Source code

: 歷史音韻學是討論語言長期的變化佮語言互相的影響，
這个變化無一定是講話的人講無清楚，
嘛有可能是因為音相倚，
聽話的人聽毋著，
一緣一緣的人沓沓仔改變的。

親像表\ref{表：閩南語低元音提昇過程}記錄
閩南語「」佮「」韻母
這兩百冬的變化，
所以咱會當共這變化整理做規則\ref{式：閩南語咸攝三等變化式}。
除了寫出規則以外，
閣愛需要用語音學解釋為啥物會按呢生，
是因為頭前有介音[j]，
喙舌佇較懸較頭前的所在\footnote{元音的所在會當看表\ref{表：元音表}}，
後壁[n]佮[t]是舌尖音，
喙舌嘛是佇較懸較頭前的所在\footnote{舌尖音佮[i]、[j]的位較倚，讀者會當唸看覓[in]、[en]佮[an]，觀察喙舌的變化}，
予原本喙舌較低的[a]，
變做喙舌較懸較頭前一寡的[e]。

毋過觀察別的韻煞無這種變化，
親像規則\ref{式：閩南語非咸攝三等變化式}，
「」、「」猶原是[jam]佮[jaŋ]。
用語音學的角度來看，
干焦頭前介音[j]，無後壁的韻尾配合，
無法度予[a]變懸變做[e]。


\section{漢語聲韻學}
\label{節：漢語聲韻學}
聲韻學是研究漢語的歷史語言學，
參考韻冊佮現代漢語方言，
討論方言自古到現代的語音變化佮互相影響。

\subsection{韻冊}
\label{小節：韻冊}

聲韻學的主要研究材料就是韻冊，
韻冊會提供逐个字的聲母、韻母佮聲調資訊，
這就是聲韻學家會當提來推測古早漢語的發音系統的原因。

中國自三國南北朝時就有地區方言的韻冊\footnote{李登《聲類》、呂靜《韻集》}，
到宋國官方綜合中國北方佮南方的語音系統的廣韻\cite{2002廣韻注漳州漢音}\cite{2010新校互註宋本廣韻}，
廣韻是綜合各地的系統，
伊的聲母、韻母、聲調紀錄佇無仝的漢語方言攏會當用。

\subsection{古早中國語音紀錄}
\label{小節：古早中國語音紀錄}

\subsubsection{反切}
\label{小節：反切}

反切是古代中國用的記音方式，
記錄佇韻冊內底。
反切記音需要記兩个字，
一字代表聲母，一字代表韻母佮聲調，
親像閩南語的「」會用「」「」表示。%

================

PROBLEM STATEMENT:
The response has to match the data exactly, line for line.

OUTPUT OF THE EXERCISE:
Source code

: 歷史音韻學是討論語言長期的變化佮語言互相的影響，
這个變化無一定是講話的人講無清楚，
嘛有可能是因為音相倚，
聽話的人聽毋著，
一緣一緣的人沓沓仔改變的。

親像表\ref{表：閩南語低元音提昇過程}記錄
閩南語「」佮「」韻母
這兩百冬的變化，
所以咱會當共這變化整理做規則\ref{式：閩南語咸攝三等變化式}。
除了寫出規則以外，
閣愛需要用語音學解釋為啥物會按呢生，
是因為頭前有介音[j]，
喙舌佇較懸較頭前的所在\footnote{元音的所在會當看表\ref{表：元音表}}，
後壁[n]佮[t]是舌尖音，
喙舌嘛是佇較懸較頭前的所在\footnote{舌尖音佮[i]、[j]的位較倚，讀者會當唸看覓[in]、[en]佮[an]，觀察喙舌的變化}，
予原本喙舌較低的[a]，
變做喙舌較懸較頭前一寡的[e]。

毋過觀察別的韻煞無這種變化，
親像規則\ref{式：閩南語非咸攝三等變化式}，
「」、「」猶原是[jam]佮[jaŋ]。
用語音學的角度來看，
干焦頭前介音[j]，無後壁的韻尾配合，
無法度予[a]變懸變做[e]。


\section{漢語聲韻學}
\label{節：漢語聲韻學}
聲韻學是研究漢語的歷史語言學，
參考韻冊佮現代漢語方言，
討論方言自古到現代的語音變化佮互相影響。

\subsection{韻冊}
\label{小節：韻冊}

聲韻學的主要研究材料就是韻冊，
韻冊會提供逐个字的聲母、韻母佮聲調資訊，
這就是聲韻學家會當提來推測古早漢語的發音系統的原因。

中國自三國南北朝時就有地區方言的韻冊\footnote{李登《聲類》、呂靜《韻集》}，
到宋國官方綜合中國北方佮南方的語音系統的廣韻\cite{2002廣韻注漳州漢音}\cite{2010新校互註宋本廣韻}，
廣韻是綜合各地的系統，
伊的聲母、韻母、聲調紀錄佇無仝的漢語方言攏會當用。

\subsection{古早中國語音紀錄}
\label{小節：古早中國語音紀錄}

\subsubsection{反切}
\label{小節：反切}

反切是古代中國用的記音方式，
記錄佇韻冊內底。
反切記音需要記兩个字，
一字代表聲母，一字代表韻母佮聲調，
親像閩南語的「」會用「」「」表示。%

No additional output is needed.